Wednesday, 7 December 2022

唯色RFA博客:"那时候是秋天,风一吹,破碎的经书就和树叶一起漫天乱飞" ——西藏文革:我阿妈的回忆(一)

写在前面的话:1999年起,我依据我父亲在文革期间拍摄的近三百张西藏文革照片,在拉萨、北京等地做了长期的调查、采访和写作,历时六年多,访谈七十多人,于2006年文革四十周年之际,由台湾大块文化公司出版《杀劫》和《西藏记忆》两本书,被评价为“迄今为止,这是关于文革在西藏最全面的一批民间图片记录”,“文革研究的西藏部分因此不再空白”。

《杀劫》是文革在西藏的历史影像及其评述,已被翻译为藏文、日文和英文,分别在印度、日本和美国出版;2016年文革五十周年之际,大块文化出版了修订版,并补充长文“杀劫之后”,及二十多张用我父亲拍摄西藏文革的相机在同一地点拍摄的照片。《西藏记忆》是文革在西藏的口述史,从七十多位访谈者中将二十三人的讲述整理而成,已被翻译为法文在巴黎出版,也被译为藏文即将在印度出版。

我在《西藏记忆》的前言中写:“为了复原一段被遮蔽的记忆,我用了几年的时间,带着我父亲留下的数百张西藏文革照片在拉萨走街串巷,把照片一幅幅打开,一幅幅传递。每取出一幅照片,往往就能引发一段苦涩回忆。但有时也犹豫,不敢把照片从包里拿出来,毕竟文革在今天的西藏,仍然是官方和许多当事人的忌讳。

“前后大概采访了七十多人,他们基本上与我的父母同辈,生命中的大段岁月是与西藏天翻地覆的几十年历史紧密相连的。他们多数是藏人,也有汉人和回族。如今或者是退休干部、退休军人、退休工人、居民,或者是还在位的官员、仍在工作的学者、虔心侍佛的僧侣等等,但当年,他们中有红卫兵、有造反派、有‘牛鬼蛇神’、有‘积极分子’……他们有的用汉语讲述,有的用藏语讲述。同意录音的,我在事后根据录音一一整理;不愿意录音的,我只能通过回忆尽量记录。听不懂的,我请母亲帮助翻译,逐字逐句地听,不放过哪怕一声叹息。

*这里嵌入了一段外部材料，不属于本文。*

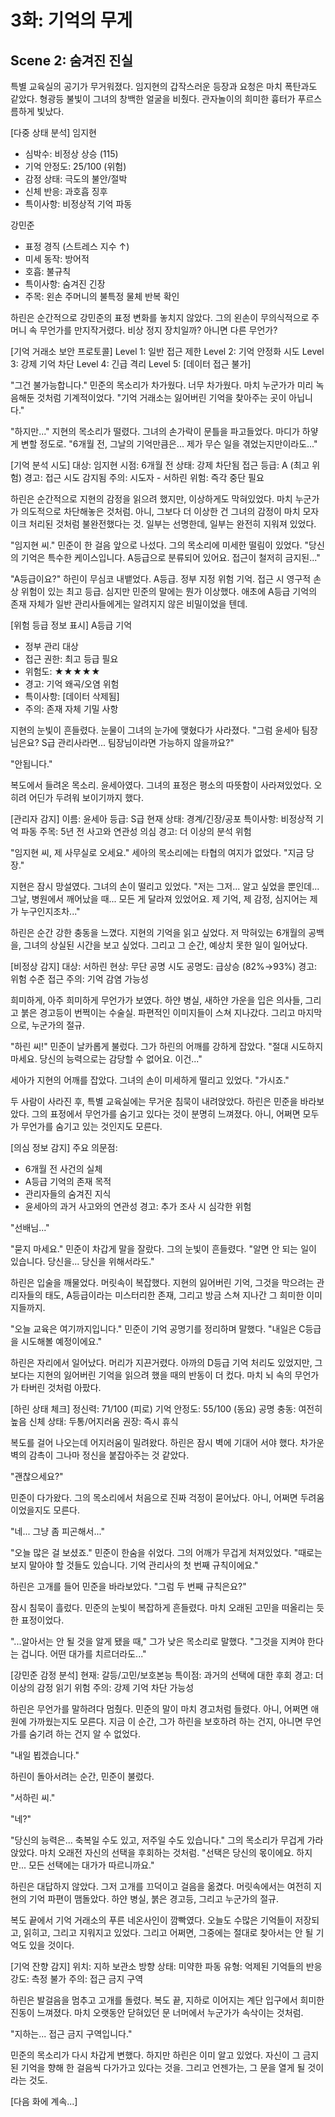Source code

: # 3화: 기억의 무게

## Scene 2: 숨겨진 진실

특별 교육실의 공기가 무거워졌다. 임지현의 갑작스러운 등장과 요청은 마치 폭탄과도 같았다. 형광등 불빛이 그녀의 창백한 얼굴을 비췄다. 관자놀이의 희미한 흉터가 푸르스름하게 빛났다.

[다중 상태 분석]
임지현
- 심박수: 비정상 상승 (115)
- 기억 안정도: 25/100 (위험)
- 감정 상태: 극도의 불안/절박
- 신체 반응: 과호흡 징후
- 특이사항: 비정상적 기억 파동

강민준
- 표정 경직 (스트레스 지수 ↑)
- 미세 동작: 방어적
- 호흡: 불규칙
- 특이사항: 숨겨진 긴장
- 주목: 왼손 주머니의 불특정 물체 반복 확인

하린은 순간적으로 강민준의 표정 변화를 놓치지 않았다. 그의 왼손이 무의식적으로 주머니 속 무언가를 만지작거렸다. 비상 정지 장치일까? 아니면 다른 무언가?

[기억 거래소 보안 프로토콜]
Level 1: 일반 접근 제한
Level 2: 기억 안정화 시도
Level 3: 강제 기억 차단
Level 4: 긴급 격리
Level 5: [데이터 접근 불가]

"그건 불가능합니다." 민준의 목소리가 차가웠다. 너무 차가웠다. 마치 누군가가 미리 녹음해둔 것처럼 기계적이었다. "기억 거래소는 잃어버린 기억을 찾아주는 곳이 아닙니다."

"하지만..." 지현의 목소리가 떨렸다. 그녀의 손가락이 문틀을 파고들었다. 마디가 하얗게 변할 정도로. "6개월 전, 그날의 기억만큼은... 제가 무슨 일을 겪었는지만이라도..."

[기억 분석 시도]
대상: 임지현
시점: 6개월 전
상태: 강제 차단됨
접근 등급: A (최고 위험)
경고: 접근 시도 감지됨
주의: 시도자 - 서하린
위험: 즉각 중단 필요

하린은 순간적으로 지현의 감정을 읽으려 했지만, 이상하게도 막혀있었다. 마치 누군가가 의도적으로 차단해놓은 것처럼. 아니, 그보다 더 이상한 건 그녀의 감정이 마치 모자이크 처리된 것처럼 불완전했다는 것. 일부는 선명한데, 일부는 완전히 지워져 있었다.

"임지현 씨." 민준이 한 걸음 앞으로 나섰다. 그의 목소리에 미세한 떨림이 있었다. "당신의 기억은 특수한 케이스입니다. A등급으로 분류되어 있어요. 접근이 철저히 금지된..."

"A등급이요?" 하린이 무심코 내뱉었다. A등급. 정부 지정 위험 기억. 접근 시 영구적 손상 위험이 있는 최고 등급. 심지만 민준의 말에는 뭔가 이상했다. 애초에 A등급 기억의 존재 자체가 일반 관리사들에게는 알려지지 않은 비밀이었을 텐데.

[위험 등급 정보 표시]
A등급 기억
- 정부 관리 대상
- 접근 권한: 최고 등급 필요
- 위험도: ★★★★★
- 경고: 기억 왜곡/오염 위험
- 특이사항: [데이터 삭제됨]
- 주의: 존재 자체 기밀 사항

지현의 눈빛이 흔들렸다. 눈물이 그녀의 눈가에 맺혔다가 사라졌다. "그럼 윤세아 팀장님은요? S급 관리사라면... 팀장님이라면 가능하지 않을까요?"

"안됩니다." 

복도에서 들려온 목소리. 윤세아였다. 그녀의 표정은 평소의 따뜻함이 사라져있었다. 오히려 어딘가 두려워 보이기까지 했다.

[관리자 감지]
이름: 윤세아
등급: S급
현재 상태: 경계/긴장/공포
특이사항: 비정상적 기억 파동
주목: 5년 전 사고와 연관성 의심
경고: 더 이상의 분석 위험

"임지현 씨, 제 사무실로 오세요." 세아의 목소리에는 타협의 여지가 없었다. "지금 당장."

지현은 잠시 망설였다. 그녀의 손이 떨리고 있었다. "저는 그저... 알고 싶었을 뿐인데... 그날, 병원에서 깨어났을 때... 모든 게 달라져 있었어요. 제 기억, 제 감정, 심지어는 제가 누구인지조차..."

하린은 순간 강한 충동을 느꼈다. 지현의 기억을 읽고 싶었다. 저 막혀있는 6개월의 공백을, 그녀의 상실된 시간을 보고 싶었다. 그리고 그 순간, 예상치 못한 일이 일어났다.

[비정상 감지]
대상: 서하린
현상: 무단 공명 시도
공명도: 급상승 (82%→93%)
경고: 위험 수준 접근
주의: 기억 감염 가능성

희미하게, 아주 희미하게 무언가가 보였다. 하얀 병실, 새하얀 가운을 입은 의사들, 그리고 붉은 경고등이 번쩍이는 수술실. 파편적인 이미지들이 스쳐 지나갔다. 그리고 마지막으로, 누군가의 절규.

"하린 씨!" 민준이 날카롭게 불렀다. 그가 하린의 어깨를 강하게 잡았다. "절대 시도하지 마세요. 당신의 능력으로는 감당할 수 없어요. 이건..."

세아가 지현의 어깨를 잡았다. 그녀의 손이 미세하게 떨리고 있었다. "가시죠."

두 사람이 사라진 후, 특별 교육실에는 무거운 침묵이 내려앉았다. 하린은 민준을 바라보았다. 그의 표정에서 무언가를 숨기고 있다는 것이 분명히 느껴졌다. 아니, 어쩌면 모두가 무언가를 숨기고 있는 것인지도 모른다.

[의심 정보 감지]
주요 의문점:
- 6개월 전 사건의 실체
- A등급 기억의 존재 목적
- 관리자들의 숨겨진 지식
- 윤세아의 과거 사고와의 연관성
경고: 추가 조사 시 심각한 위험

"선배님..."

"묻지 마세요." 민준이 차갑게 말을 잘랐다. 그의 눈빛이 흔들렸다. "알면 안 되는 일이 있습니다. 당신을... 당신을 위해서라도."

하린은 입술을 깨물었다. 머릿속이 복잡했다. 지현의 잃어버린 기억, 그것을 막으려는 관리자들의 태도, A등급이라는 미스터리한 존재, 그리고 방금 스쳐 지나간 그 희미한 이미지들까지.

"오늘 교육은 여기까지입니다." 민준이 기억 공명기를 정리하며 말했다. "내일은 C등급을 시도해볼 예정이에요."

하린은 자리에서 일어났다. 머리가 지끈거렸다. 아까의 D등급 기억 처리도 있었지만, 그보다는 지현의 잃어버린 기억을 읽으려 했을 때의 반동이 더 컸다. 마치 뇌 속의 무언가가 타버린 것처럼 아팠다.

[하린 상태 체크]
정신력: 71/100 (피로)
기억 안정도: 55/100 (동요)
공명 충동: 여전히 높음
신체 상태: 두통/어지러움
권장: 즉시 휴식

복도를 걸어 나오는데 어지러움이 밀려왔다. 하린은 잠시 벽에 기대어 서야 했다. 차가운 벽의 감촉이 그나마 정신을 붙잡아주는 것 같았다.

"괜찮으세요?"

민준이 다가왔다. 그의 목소리에서 처음으로 진짜 걱정이 묻어났다. 아니, 어쩌면 두려움이었을지도 모른다.

"네... 그냥 좀 피곤해서..."

"오늘 많은 걸 보셨죠." 민준이 한숨을 쉬었다. 그의 어깨가 무겁게 처져있었다. "때로는 보지 말아야 할 것들도 있습니다. 기억 관리사의 첫 번째 규칙이에요."

하린은 고개를 들어 민준을 바라보았다. "그럼 두 번째 규칙은요?"

잠시 침묵이 흘렀다. 민준의 눈빛이 복잡하게 흔들렸다. 마치 오래된 고민을 떠올리는 듯한 표정이었다.

"...알아서는 안 될 것을 알게 됐을 때," 그가 낮은 목소리로 말했다. "그것을 지켜야 한다는 겁니다. 어떤 대가를 치르더라도..."

[강민준 감정 분석]
현재: 갈등/고민/보호본능
특이점: 과거의 선택에 대한 후회
경고: 더 이상의 감정 읽기 위험
주의: 강제 기억 차단 가능성

하린은 무언가를 말하려다 멈췄다. 민준의 말이 마치 경고처럼 들렸다. 아니, 어쩌면 애원에 가까웠는지도 모른다. 지금 이 순간, 그가 하린을 보호하려 하는 건지, 아니면 무언가를 숨기려 하는 건지 알 수 없었다.

"내일 뵙겠습니다."

하린이 돌아서려는 순간, 민준이 불렀다.

"서하린 씨."

"네?"

"당신의 능력은... 축복일 수도 있고, 저주일 수도 있습니다." 그의 목소리가 무겁게 가라앉았다. 마치 오래전 자신의 선택을 후회하는 것처럼. "선택은 당신의 몫이에요. 하지만... 모든 선택에는 대가가 따르니까요."

하린은 대답하지 않았다. 그저 고개를 끄덕이고 걸음을 옮겼다. 머릿속에서는 여전히 지현의 기억 파편이 맴돌았다. 하얀 병실, 붉은 경고등, 그리고 누군가의 절규.

복도 끝에서 기억 거래소의 푸른 네온사인이 깜빡였다. 오늘도 수많은 기억들이 저장되고, 읽히고, 그리고 지워지고 있었다. 그리고 어쩌면, 그중에는 절대로 찾아서는 안 될 기억도 있을 것이다.

[기억 잔향 감지]
위치: 지하 보관소 방향
상태: 미약한 파동
유형: 억제된 기억들의 반응
강도: 측정 불가
주의: 접근 금지 구역

하린은 발걸음을 멈추고 고개를 돌렸다. 복도 끝, 지하로 이어지는 계단 입구에서 희미한 진동이 느껴졌다. 마치 오랫동안 닫혀있던 문 너머에서 누군가가 속삭이는 것처럼.

"지하는... 접근 금지 구역입니다." 

민준의 목소리가 다시 차갑게 변했다. 하지만 하린은 이미 알고 있었다. 자신이 그 금지된 기억을 향해 한 걸음씩 다가가고 있다는 것을. 그리고 언젠가는, 그 문을 열게 될 것이라는 것도.

[다음 화에 계속...]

“……在这本书里仅收入了对其中二十三位的采访,远不足以再现西藏的文革面貌,无非是一些人在人生中最为值得纪念的故事。但这些故事有太多的叹息和泪水,都是每个人心中的重负,当我倾听,当我记录,当我公布,最大的希望就是让更多的人记住,而不是忘却。发生在西藏的文革,其实存在于千家万户的故事里,存在于民间每个角落的记忆中。

“需要说明的是,这二十三人绝大多数仍然生活在西藏,为了他们的安全,我对其中九人使用了化名(六位男子以藏语的星期日期替代,三位女子以藏语的二位数字替代)。令人难过的是,其中已有两人病故。”

而在十六年后的今天,《西藏记忆》一书里对我讲述西藏文革的二十三位长辈,已有十四位离开人世间,包括我亲爱的母亲次仁玉珍,她在今年8月11日的夜里,拉萨因新冠疫情封城长达一百多天的前夕,走了……为纪念恩重如山的母亲,我找出她在2001年9月的两个下午对我的讲述,是最初的原始记录,将在我的RFA博客专栏连载。而我阿妈她素来温柔、内敛的声音,依然清晰地回响在我的耳畔,催我泪下:

“……不知道是不是又在砸大昭寺还是砸附近的几个佛殿,过去放在寺院里的经书被扔得满街都是,地上撒满了经书,一页页,比树叶还多,走在上面发出‘嚓、嚓’的声响。我心里还是有点害怕,觉得踩经书是有罪孽的,可是没办法呀,地上全是经书没法不踩上,躲也躲不过。我的心里很不舒服,想着人们怎么连经书都敢踩呀,车也从经书上面碾过,那些经书已经又脏又破。那时候是秋天,风一吹,破碎的经书就和树叶一起漫天乱飞。”